The armed conflict between Russian and Georgia has further exposed the fragile position of the energy links running through the smaller country from the Caspian Sea to developed market economies

Russian forces are placed to disrupt oil flows through the Baku-Tbilisi-Ceyhan (BTC) pipeline, which has carried Caspian Sea oil from Azerbaijan across Georgia to Turkey since 2006, and the Baku-Tbilisi-Erzerum pipeline, which opened last year and exports gas to Turkey, as well as the older Baku-Supsa "early oil" line that runs to the Georgian Black Sea coast.

A fire in eastern Turkey that last week shut down the BTC pipeline, the result of a bomb claimed by the Kurdistan Workers' Party (PKK), has been extinguished, but there will be a three-week delay in lifting Azeri oil from the Turkish terminal at Ceyhan, on the East Mediterranean coast, as the line is inspected, repaired, and tested.

The Russian troops occupying Georgia, effectively cutting the country in half on Monday as they occupied the town of Gori on the main east-west highway and not far from the BTC pipeline, could easily prevent it reopening on schedule.

Despite the supply disruption, the price of light sweet crude on the New York Mercantile Exchange declined to under US$114 in electronic trading on Monday, as traders continued to factor in decreased world demand as a result of anticipated economic contraction.

Meanwhile, the Azeri state energy company SOCAR has ceased shipments to the Georgian Black Sea ports of Batumi and Kulevi and will probably declare force majeure to limit its liabilities.

As from Sunday, ships of Russia's Black Sea fleet were blockading Georgia's Black Sea coast, after Russian military planes had bombed and significantly damaged the oil loading terminal at Poti, which serves the Baku-Supsa line that had been used for so-called "early oil" before the BTC entered into service and was being refurbished in view of expanded capacity.

The BTC carries 850,000 barrels per day, or about 1% of world oil consumption. However, as I have recently pointed out [1] it is difficult to underestimate the role of the South Caucasus and Georgia in particular as a transit country for Caspian Sea region energy resources to Europe, circumventing Russia. In that context, the ongoing Russian invasion of Georgia has little to do with South Ossetia, regardless of Moscow's pretentions to this effect.

The background to the Russian invasion predates Georgian President Mikheil Saakashvili. South Ossetia had already in declared 1989 its secession from the Georgian Soviet Socialist Republic to become its own Soviet republic; in response, the Georgian Supreme Soviet in March 1990 nullified South Ossetia’s autonomous status within Georgia.

By early 1991, when in March Soviet Georgia declared its independence, followed the next month by the landslide election of Soviet-era dissent Zviad Gamsakhurdia as first president of the post-Soviet Republic of Georgia, the three-way military struggle in the region among Georgian, Russian, and Ossetian forces had created tens of thousands of refugees.

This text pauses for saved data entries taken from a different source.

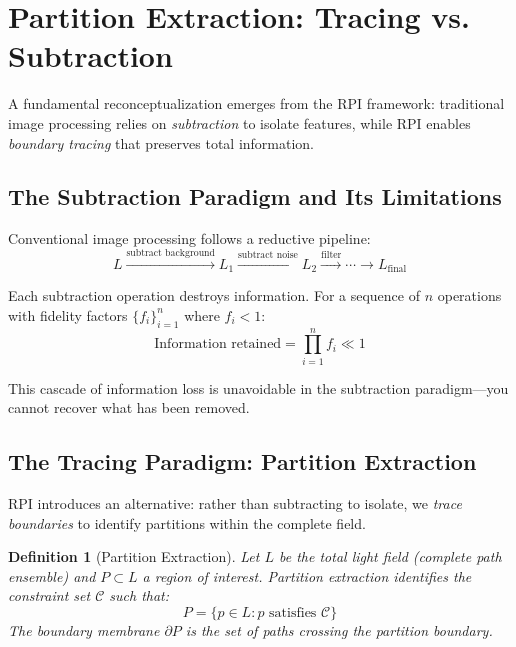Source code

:\documentclass[twocolumn,10pt,a4paper]{article}
\newtheorem{definition}[theorem]{Definition}
\begin{document}
\section{Partition Extraction: Tracing vs. Subtraction}

A fundamental reconceptualization emerges from the RPI framework: traditional image processing relies on \emph{subtraction} to isolate features, while RPI enables \emph{boundary tracing} that preserves total information.

\subsection{The Subtraction Paradigm and Its Limitations}

Conventional image processing follows a reductive pipeline:
\begin{equation}
L \xrightarrow{\text{subtract background}} L_1 \xrightarrow{\text{subtract noise}} L_2 \xrightarrow{\text{filter}} \cdots \xrightarrow{} L_{\text{final}}
\end{equation}

Each subtraction operation destroys information. For a sequence of $n$ operations with fidelity factors $\{f_i\}_{i=1}^n$ where $f_i < 1$:
\begin{equation}
\text{Information retained} = \prod_{i=1}^n f_i \ll 1
\end{equation}

This cascade of information loss is unavoidable in the subtraction paradigm---you cannot recover what has been removed.

\subsection{The Tracing Paradigm: Partition Extraction}

RPI introduces an alternative: rather than subtracting to isolate, we \emph{trace boundaries} to identify partitions within the complete field.

\begin{definition}[Partition Extraction]
Let $L$ be the total light field (complete path ensemble) and $P \subset L$ a region of interest. Partition extraction identifies the constraint set $\mathcal{C}$ such that:
\begin{equation}
P = \{p \in L : p \text{ satisfies } \mathcal{C}\}
\end{equation}
The boundary membrane $\partial P$ is the set of paths crossing the partition boundary.
\end{definition}
\end{document}
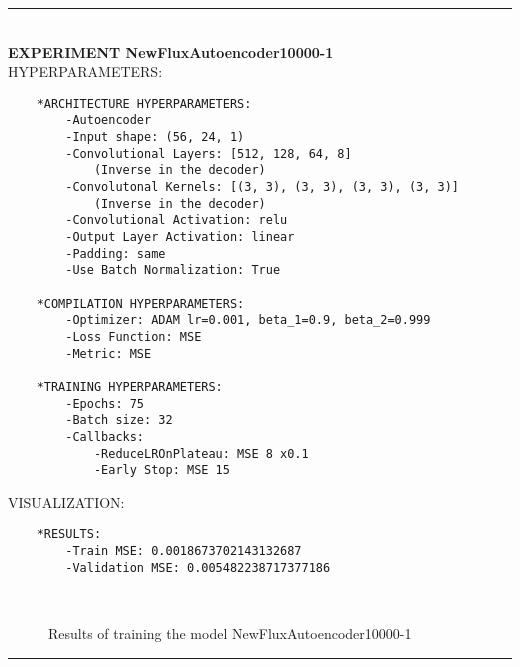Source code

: \rule{0.5\textwidth}{0.5pt}\\

	{\large \textbf{EXPERIMENT NewFluxAutoencoder10000-1}}\\
	
	{\normalsize HYPERPARAMETERS:}
	\begin{lstlisting}
	*ARCHITECTURE HYPERPARAMETERS:
		-Autoencoder
		-Input shape: (56, 24, 1)
		-Convolutional Layers: [512, 128, 64, 8]
			(Inverse in the decoder)
		-Convolutonal Kernels: [(3, 3), (3, 3), (3, 3), (3, 3)] 
			(Inverse in the decoder)
		-Convolutional Activation: relu
		-Output Layer Activation: linear
		-Padding: same
		-Use Batch Normalization: True
	
	*COMPILATION HYPERPARAMETERS:
		-Optimizer: ADAM lr=0.001, beta_1=0.9, beta_2=0.999
		-Loss Function: MSE
		-Metric: MSE
	
	*TRAINING HYPERPARAMETERS:
		-Epochs: 75
		-Batch size: 32
		-Callbacks:
			-ReduceLROnPlateau: MSE 8 x0.1
			-Early Stop: MSE 15
	\end{lstlisting}
	
	{\normalsize VISUALIZATION:}
	\begin{lstlisting}
	*RESULTS:
        -Train MSE: 0.0018673702143132687
        -Validation MSE: 0.005482238717377186
	\end{lstlisting}
	
	\begin{figure*}[ht!]
		\hspace{\fill}
		\hspace{\fill}	
		\\
		\caption{Results of training the model NewFluxAutoencoder10000-1}
	\end{figure*}
	
\FloatBarrier	
\rule{0.5\textwidth}{0.5pt}\\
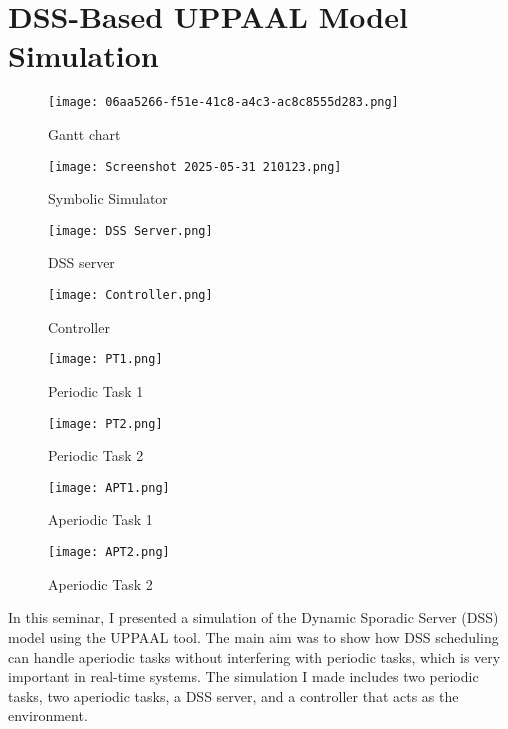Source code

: \documentclass[conference]{IEEEtran}
\begin{document}
\section{DSS-Based UPPAAL Model Simulation}
\begin{figure}
    \centering
    \texttt{[image: 06aa5266-f51e-41c8-a4c3-ac8c8555d283.png]}
    \caption{Gantt chart}
    \label{fig:enter-label}
\end{figure}
\begin{figure}
    \centering
    \texttt{[image: Screenshot 2025-05-31 210123.png]}
    \caption{Symbolic Simulator}
    \label{fig:enter-label}
\end{figure}
\begin{figure}
    \centering
    \texttt{[image: DSS Server.png]}
    \caption{DSS server}
    \end{figure}
\begin{figure}
    \centering
    \texttt{[image: Controller.png]}
    \caption{Controller}
        \label{fig:enter-label}
\end{figure}
 \begin{figure}
        \centering
        \texttt{[image: PT1.png]}
        \caption{Periodic Task 1}
         \label{fig:enter-label}
    \end{figure}
\begin{figure}
            \centering
            \texttt{[image: PT2.png]}
            \caption{Periodic Task 2}
             \label{fig:enter-label}
        \end{figure}
\begin{figure}
                \centering
                \texttt{[image: APT1.png]}
                \caption{Aperiodic Task 1}
                \label{fig:enter-label}
            \end{figure}
            \begin{figure}
    \centering
    \texttt{[image: APT2.png]}
    \caption{Aperiodic Task 2}
    \label{fig:enter-label}
\end{figure}
In this seminar, I presented a simulation of the Dynamic Sporadic Server (DSS) model using the UPPAAL tool. The main aim was to show how DSS scheduling can handle aperiodic tasks without interfering with periodic tasks, which is very important in real-time systems. The simulation I made includes two periodic tasks, two aperiodic tasks, a DSS server, and a controller that acts as the environment.
\end{document}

Segments of the Russian armed forces had never forgiven USSR president Mikhail Gorbachev’s foreign minister and later Georgian president Eduard Shevardnadze for abandoning the decades-long Soviet build-up of military power and implementing the former’s foreign policy of rapprochement and conciliation with the West, leading to the disintegration of the Soviet bloc in Europe and the subsequent break-up of the Soviet Union itself.

Still, when Shevardnadze promised in late 1993 that Georgia would become a member of the Commonwealth of Independent States, the post-Soviet Russian military supported him against Gamsakhurdia, who was overthrown and later died in mysterious circumstances that most observers believe to have been suicide.

Shevardnadze ruled without mandate for a few years, was finally elected officially in November 1995, and stayed in power until his resignation in November 2003 in the wake of the Rose Revolution that brought Saakashvili to power. As a Communist Party apparatchik in the Soviet period, Shevardnadze gained a deserved reputation as an opponent of corruption, but his post-Soviet regime was rife with cronyism as political parties were not well established, leaving him to depend upon patronage powers and clan and family connections. He was not himself a conspicuous profiteer, but it seems much the case that he protected many who were.

It was Shevardnadze, and not Saakashvili, who took the first concrete steps to extricate Georgia from Russia's economic and hence political orbit, reanimating the enmity of the armed forces of the Russian Federation, many of whose leaders were held over from the late Soviet period and kept their animosity alive.

Most notably, Shevardnadze agreed in the 1990s with Azerbaijan's then-president Heidar Aliev to promote construction of the Baku-Tbilisi-Ceyhan pipeline. The BTC remains the only pipeline that circumvents Russia to transport Caspian Sea energy resources to third countries. A Kazakhstan-China oil pipeline does not originate near the Caspian and the two countries share the border that it crosses.

Saakashvili reinvigorated anti-corruption policies (from firing traffic police for extortion to sending university exam papers overseas for grading to avoid bribery), which in the economic realm had the effect also of making conditions easier for small and medium-sized enterprises.

His relatively young and often Western-trained team overcame numerous obstacles, such as a Russian embargo on imports of Georgian wine (a major foreign exchange earner on the Russian market), imposed winter-time energy embargoes (Russian firms control energy pipelines feeding Georgia as well as electricity transmission lines in the country), and the like, to put the country at least on a road towards prosperity.

Thus while the Russian ruble and equity market indices fell sharply on Friday at the beginning of hostilities and continued lower on Monday, Georgia's Prime Minister and former ABN AMRO banker Lado Gurgenidze went out of his way to reassure ratings agencies, holding a conference call and personally emailing relevant parties.

Even so, Fitch and Standard & Poor's downgraded Georgian government bonds, notwithstanding Tbilisi's assurance that there would be no default, and the Georgia's 2012 Eurobond dropped over 5%.

The Russian markets rebounded slightly when Russian President Dmitry Medvedev released a statement that the military conflict may be in its end phase, somewhat calming foreign investors, but there is a general and well-founded impression that Russia just does not care as much about foreign investment as Georgia.

The Russian invasion is not about South Ossetia. It is about regime change in Tbilisi, reimposing a 19th-century sphere of influence in the South Caucasus, limiting the autonomy of the countries there, and through all these devices maintaining control of energy transmission lines to the West.